Dataset extract:

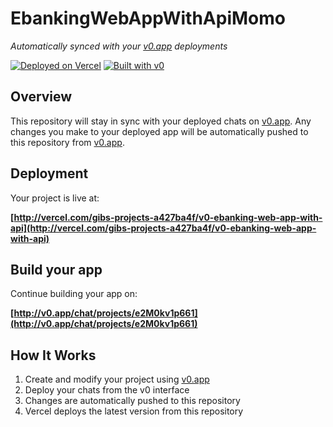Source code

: # EbankingWebAppWithApiMomo

*Automatically synced with your [v0.app](http://v0.app) deployments*

[![Deployed on Vercel](http://img.shields.io/badge/Deployed%20on-Vercel-black?style=for-the-badge&logo=vercel)](http://vercel.com/gibs-projects-a427ba4f/v0-ebanking-web-app-with-api)
[![Built with v0](http://img.shields.io/badge/Built%20with-v0.app-black?style=for-the-badge)](http://v0.app/chat/projects/e2M0kv1p661)

## Overview

This repository will stay in sync with your deployed chats on [v0.app](http://v0.app).
Any changes you make to your deployed app will be automatically pushed to this repository from [v0.app](http://v0.app).

## Deployment

Your project is live at:

**[http://vercel.com/gibs-projects-a427ba4f/v0-ebanking-web-app-with-api](http://vercel.com/gibs-projects-a427ba4f/v0-ebanking-web-app-with-api)**

## Build your app

Continue building your app on:

**[http://v0.app/chat/projects/e2M0kv1p661](http://v0.app/chat/projects/e2M0kv1p661)**

## How It Works

1. Create and modify your project using [v0.app](http://v0.app)
2. Deploy your chats from the v0 interface
3. Changes are automatically pushed to this repository
4. Vercel deploys the latest version from this repository
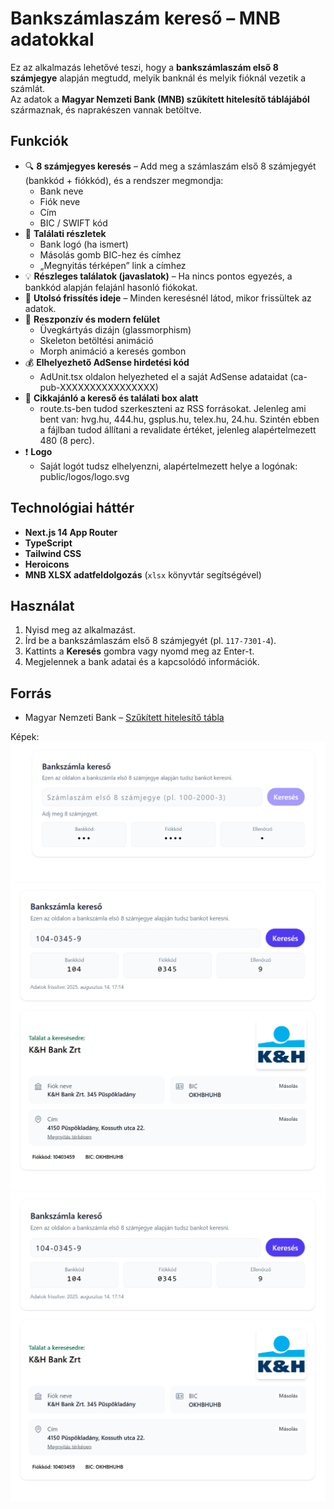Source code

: # Bankszámlaszám kereső – MNB adatokkal

Ez az alkalmazás lehetővé teszi, hogy a **bankszámlaszám első 8 számjegye** alapján
megtudd, melyik banknál és melyik fióknál vezetik a számlát.  
Az adatok a **Magyar Nemzeti Bank (MNB) szűkített hitelesítő táblájából** származnak, és
naprakészen vannak betöltve.

## Funkciók

- 🔍 **8 számjegyes keresés** – Add meg a számlaszám első 8 számjegyét (bankkód + fiókkód), és a rendszer megmondja:
  - Bank neve
  - Fiók neve
  - Cím
  - BIC / SWIFT kód
- 📌 **Találati részletek**
  - Bank logó (ha ismert)
  - Másolás gomb BIC-hez és címhez
  - „Megnyitás térképen” link a címhez
- 💡 **Részleges találatok (javaslatok)** – Ha nincs pontos egyezés, a bankkód alapján felajánl hasonló fiókokat.
- 📆 **Utolsó frissítés ideje** – Minden keresésnél látod, mikor frissültek az adatok.
- 📱 **Reszponzív és modern felület**
  - Üvegkártyás dizájn (glassmorphism)
  - Skeleton betöltési animáció
  - Morph animáció a keresés gombon
- 💰 **Elhelyezhető AdSense hirdetési kód**
  - AdUnit.tsx oldalon helyezheted el a saját AdSense adataidat (ca-pub-XXXXXXXXXXXXXXXX)
- 📰 **Cikkajánló a kereső és találati box alatt**
  - route.ts-ben tudod szerkeszteni az RSS forrásokat. Jelenleg ami bent van: hvg.hu, 444.hu, gsplus.hu, telex.hu, 24.hu. Szintén ebben a fájlban tudod állítani a revalidate értéket, jelenleg alapértelmezett 480 (8 perc).
- ❗ **Logo**
  - Saját logót tudsz elhelyenzni, alapértelmezett helye a logónak: public/logos/logo.svg

## Technológiai háttér

- **Next.js 14 App Router**
- **TypeScript**
- **Tailwind CSS**
- **Heroicons**
- **MNB XLSX adatfeldolgozás** (`xlsx` könyvtár segítségével)

## Használat

1. Nyisd meg az alkalmazást.
2. Írd be a bankszámlaszám első 8 számjegyét (pl. `117-7301-4`).
3. Kattints a **Keresés** gombra vagy nyomd meg az Enter-t.
4. Megjelennek a bank adatai és a kapcsolódó információk.

## Forrás

- Magyar Nemzeti Bank – [Szűkített hitelesítő tábla](https://www.mnb.hu/penzforgalom/a-hazai-penzforgalmi-infrastruktura/hitelesito-tabla)

Képek:
![Bankszámlaszám kereső – főoldal](https://github.com/n0rvyll/bankszamla-kereso/blob/main/readme/01.jpeg)
![Bankszámlaszám kereső találati oldala](https://github.com/n0rvyll/bankszamla-kereso/blob/main/readme/02.jpeg)
![Bankszámlaszám kereső cikkajánlóval](https://github.com/n0rvyll/bankszamla-kereso/blob/main/readme/02.jpeg)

What you are asked to do: Repeat exactly the lines from the start of the entries down to the line with "## Deployment", keeping both ends but none of the pictures.

Task response:
Source code

: # EbankingWebAppWithApiMomo

*Automatically synced with your [v0.app](http://v0.app) deployments*

[![Deployed on Vercel](http://img.shields.io/badge/Deployed%20on-Vercel-black?style=for-the-badge&logo=vercel)](http://vercel.com/gibs-projects-a427ba4f/v0-ebanking-web-app-with-api)
[![Built with v0](http://img.shields.io/badge/Built%20with-v0.app-black?style=for-the-badge)](http://v0.app/chat/projects/e2M0kv1p661)

## Overview

This repository will stay in sync with your deployed chats on [v0.app](http://v0.app).
Any changes you make to your deployed app will be automatically pushed to this repository from [v0.app](http://v0.app).

## Deployment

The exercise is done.